Inside the quiet engine that stands in.
No magical inference. No ambient surveillance. Just structured context that people publish on purpose — and a small set of rules about what to do with it.
Declared, not observed
Most productivity AI tries to reverse-engineer context by watching everything: keystrokes, DMs, screen time, mouse movement. That creates noise, anxiety, and a steady background rate of hallucination.
StandIn refuses that bargain. It only knows what someone deliberately publishes in a wrap, plus what a linked system of record like Jira or GitHub already contains.
Observer model
Ingests everything. Guesses intent. High noise, low trust.
StandIn model
Pulls work from connected tools into a draft. The author reviews and approves before it publishes. Nothing enters the record without a signature. Zero guessing.
Infrastructure, not a destination
A standalone app is just another silo to check. StandIn is built as a layer that sits underneath the tools your team already lives in.
Where your team already is
No separate app, no second inbox. StandIn lives in Slack, in your code host, in your ticket tracker. The surfaces you already check are the surfaces it answers on.
One canonical record
Drafts pull from Jira, Linear, GitHub, and your calendars. The published wrap becomes the source of truth — not a duplicate to maintain, but the thing teammates get quoted back to them when they ask.
Three representatives, three jobs
One model for everything is how you get confident nonsense.

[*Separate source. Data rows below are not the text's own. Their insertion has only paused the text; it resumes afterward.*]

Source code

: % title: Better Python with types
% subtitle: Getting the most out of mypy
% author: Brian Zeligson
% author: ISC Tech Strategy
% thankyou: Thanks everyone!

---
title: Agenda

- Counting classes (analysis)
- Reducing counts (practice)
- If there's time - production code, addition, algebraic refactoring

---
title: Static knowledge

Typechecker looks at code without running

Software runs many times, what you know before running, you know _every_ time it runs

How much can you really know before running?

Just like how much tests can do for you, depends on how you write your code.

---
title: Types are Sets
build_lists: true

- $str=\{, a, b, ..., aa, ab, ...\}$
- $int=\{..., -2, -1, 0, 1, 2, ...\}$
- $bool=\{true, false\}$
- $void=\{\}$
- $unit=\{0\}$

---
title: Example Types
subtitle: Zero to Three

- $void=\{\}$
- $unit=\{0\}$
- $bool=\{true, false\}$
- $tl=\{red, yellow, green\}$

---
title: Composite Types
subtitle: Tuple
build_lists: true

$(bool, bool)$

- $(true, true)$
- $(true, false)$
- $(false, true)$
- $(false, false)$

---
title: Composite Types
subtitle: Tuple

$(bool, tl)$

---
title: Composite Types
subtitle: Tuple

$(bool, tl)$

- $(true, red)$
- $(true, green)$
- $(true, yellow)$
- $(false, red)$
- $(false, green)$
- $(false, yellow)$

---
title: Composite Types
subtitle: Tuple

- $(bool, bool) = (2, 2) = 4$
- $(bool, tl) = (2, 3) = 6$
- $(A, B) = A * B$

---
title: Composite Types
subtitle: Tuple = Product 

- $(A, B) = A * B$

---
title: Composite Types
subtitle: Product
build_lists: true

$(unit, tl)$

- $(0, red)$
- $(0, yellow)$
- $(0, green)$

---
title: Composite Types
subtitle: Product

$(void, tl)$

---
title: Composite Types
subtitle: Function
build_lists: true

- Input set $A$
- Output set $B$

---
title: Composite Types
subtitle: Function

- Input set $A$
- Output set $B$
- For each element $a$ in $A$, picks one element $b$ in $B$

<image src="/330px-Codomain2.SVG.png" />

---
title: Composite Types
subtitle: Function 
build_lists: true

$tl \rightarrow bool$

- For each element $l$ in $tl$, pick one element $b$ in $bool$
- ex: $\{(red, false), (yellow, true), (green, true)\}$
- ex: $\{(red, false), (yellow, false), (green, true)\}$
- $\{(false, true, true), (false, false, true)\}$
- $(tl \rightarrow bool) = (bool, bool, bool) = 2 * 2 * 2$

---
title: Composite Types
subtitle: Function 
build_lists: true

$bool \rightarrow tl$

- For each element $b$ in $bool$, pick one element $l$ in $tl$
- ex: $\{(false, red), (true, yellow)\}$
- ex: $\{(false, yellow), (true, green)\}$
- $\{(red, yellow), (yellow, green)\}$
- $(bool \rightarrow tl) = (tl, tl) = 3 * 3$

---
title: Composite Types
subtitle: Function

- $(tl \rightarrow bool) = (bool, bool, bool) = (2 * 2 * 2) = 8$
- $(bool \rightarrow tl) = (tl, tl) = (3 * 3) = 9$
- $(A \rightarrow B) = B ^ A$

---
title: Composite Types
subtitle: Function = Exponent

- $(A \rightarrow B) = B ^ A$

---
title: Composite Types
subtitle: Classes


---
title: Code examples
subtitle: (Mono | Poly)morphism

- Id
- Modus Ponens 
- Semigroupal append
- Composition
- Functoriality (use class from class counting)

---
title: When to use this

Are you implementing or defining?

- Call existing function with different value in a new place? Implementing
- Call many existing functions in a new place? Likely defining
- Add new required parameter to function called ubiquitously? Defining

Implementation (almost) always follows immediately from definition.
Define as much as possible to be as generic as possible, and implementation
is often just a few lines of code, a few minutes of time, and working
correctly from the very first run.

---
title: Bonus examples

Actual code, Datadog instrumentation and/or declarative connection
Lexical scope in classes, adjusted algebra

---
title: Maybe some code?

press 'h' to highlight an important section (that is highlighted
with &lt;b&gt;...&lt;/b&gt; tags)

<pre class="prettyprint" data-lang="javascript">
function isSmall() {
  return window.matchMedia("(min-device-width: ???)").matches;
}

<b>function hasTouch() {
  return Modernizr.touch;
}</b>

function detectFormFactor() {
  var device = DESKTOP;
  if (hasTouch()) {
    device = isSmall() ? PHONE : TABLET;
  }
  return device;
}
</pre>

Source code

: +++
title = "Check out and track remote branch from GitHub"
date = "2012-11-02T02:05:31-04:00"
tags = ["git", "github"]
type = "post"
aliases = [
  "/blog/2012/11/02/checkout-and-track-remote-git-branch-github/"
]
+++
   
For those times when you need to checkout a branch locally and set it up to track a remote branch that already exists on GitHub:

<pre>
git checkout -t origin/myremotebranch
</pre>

StandIn runs scoped representatives, each answering only for what it actually knows.
Personal representative
Built from one person's published wraps and the tickets they own. Answers questions the way they would — or stays quiet.
Project representative
Scoped to a squad, service, or initiative. Pulls from every wrap on that surface and cites each contributor individually.
Routing representative
Sits above the others. Decides which representative should take a question, or points to a human when no rep has coverage.
The constraints are the product
Most AI adoption stalls on privacy. We didn't fix that with a policy page. We fixed it by making the tool incapable of doing the things people worry about.
Context has a half-life
Wraps decay. A note from three weeks ago carries less weight than one from this morning, so stale context doesn't masquerade as current.
Your words stay yours
No wrap is sent to train a foundation model. Retrieval is in-context, per question. When the conversation ends, nothing persists in anyone's weights.
What changes when presence isn't the point
Decouple context from the person who created it and some things get quietly better.
A question at 2am in Berlin gets the same answer as a question at 3pm in San Francisco. It's the wrap answering, not the author.
A teammate logs off for a week and their last wrap keeps answering. No one checks Slack from the beach.
Every published wrap joins a longer record. New hires read what senior engineers read. Context ages well when it's written down.